14.4.3 Public Awareness of the Risk of Contracting BTB
The high prevalence of BTB in slaughtered cattle in Ethiopia should be of concern given the lack of awareness of its importance by the population at risk. In central Ethiopia, only 32% of the population interviewed was aware that humans could become infected by M.

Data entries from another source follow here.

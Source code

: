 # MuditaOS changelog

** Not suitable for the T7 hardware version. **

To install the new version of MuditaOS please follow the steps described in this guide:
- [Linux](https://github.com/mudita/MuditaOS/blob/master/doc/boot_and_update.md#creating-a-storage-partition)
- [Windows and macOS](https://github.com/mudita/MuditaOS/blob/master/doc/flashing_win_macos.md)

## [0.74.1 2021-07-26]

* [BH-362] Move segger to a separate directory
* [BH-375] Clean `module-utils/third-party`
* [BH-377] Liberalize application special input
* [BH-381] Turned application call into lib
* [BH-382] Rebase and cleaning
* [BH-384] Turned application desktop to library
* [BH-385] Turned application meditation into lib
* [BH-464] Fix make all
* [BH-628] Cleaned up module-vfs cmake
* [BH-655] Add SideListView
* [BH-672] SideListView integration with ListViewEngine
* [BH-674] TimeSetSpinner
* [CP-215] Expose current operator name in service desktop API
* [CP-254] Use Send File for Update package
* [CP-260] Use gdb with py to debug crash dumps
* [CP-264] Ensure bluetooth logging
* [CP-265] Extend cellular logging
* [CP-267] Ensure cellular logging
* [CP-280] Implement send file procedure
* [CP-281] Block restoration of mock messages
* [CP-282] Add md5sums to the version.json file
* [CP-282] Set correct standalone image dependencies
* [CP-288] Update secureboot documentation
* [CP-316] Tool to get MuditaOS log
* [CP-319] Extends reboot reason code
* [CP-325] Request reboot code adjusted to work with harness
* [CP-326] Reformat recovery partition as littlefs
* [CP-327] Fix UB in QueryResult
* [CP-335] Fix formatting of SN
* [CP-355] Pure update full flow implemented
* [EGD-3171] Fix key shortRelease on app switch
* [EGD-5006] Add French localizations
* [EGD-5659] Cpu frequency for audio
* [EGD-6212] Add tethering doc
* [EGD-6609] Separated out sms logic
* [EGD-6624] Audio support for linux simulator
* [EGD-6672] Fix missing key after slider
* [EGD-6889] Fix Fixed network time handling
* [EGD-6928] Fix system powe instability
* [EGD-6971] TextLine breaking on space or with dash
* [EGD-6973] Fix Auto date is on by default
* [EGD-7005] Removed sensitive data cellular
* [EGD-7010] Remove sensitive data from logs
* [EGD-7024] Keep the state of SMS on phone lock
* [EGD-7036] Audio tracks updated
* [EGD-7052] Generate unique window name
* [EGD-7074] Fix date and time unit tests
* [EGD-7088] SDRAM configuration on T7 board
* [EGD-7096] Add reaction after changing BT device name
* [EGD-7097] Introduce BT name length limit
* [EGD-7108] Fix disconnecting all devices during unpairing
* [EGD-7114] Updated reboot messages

bovis (Ameni and Erkihun 2007). In southwestern Ethiopia where 66.8% of the population reported that they consumed raw milk, only 29.1% of the study population was aware of zoonotic TB. In general, the dairy farmers appear to be better informed; 50% of them knew about the diseases, while 34.7% of the general public, 20.6% of butchers, and only 10% herdsmen were aware of it (Tesfaye et al. 2013). The lack of knowledge of abattoir and butchery workers in the Tigray region is disturbing since about 61.5% of the abattoir workers there never received training in the practice of meat hygiene, and 53.8% of them remarked on the absence of a legal framework for reporting tuberculous lesions detected during meat inspection (Haileselassie et al. 2013). These practices will markedly increase the amount of M. bovis-infected milk and meat consumed by the population at risk.14.4.4 The Role of HIV-AIDS and Malnutrition
in Zoonotic TB
The large number of immune-deficient inhabitants, attributable to chronic malnutrition and HIV/AIDS, makes the Ethiopian population highly susceptible to M. bovis infection. Elsewhere, M. bovis in HIV-infected patients according to some estimates may account for 20-50% of all forms of TB in immune-deficient (including HIV-positive) patients (Hlavsa et al. 2008; Cicero et al. 2009).
The number of M. bovis infections in humans in Ethiopia has been reported to be low. The actual numbers of zoonotic M. bovis cases in Ethiopia, however, are likely to be more substantial because of the high prevalence of the diseases in livestock, the lack of BTB control and prevention, and the application of inadequate food safety measures.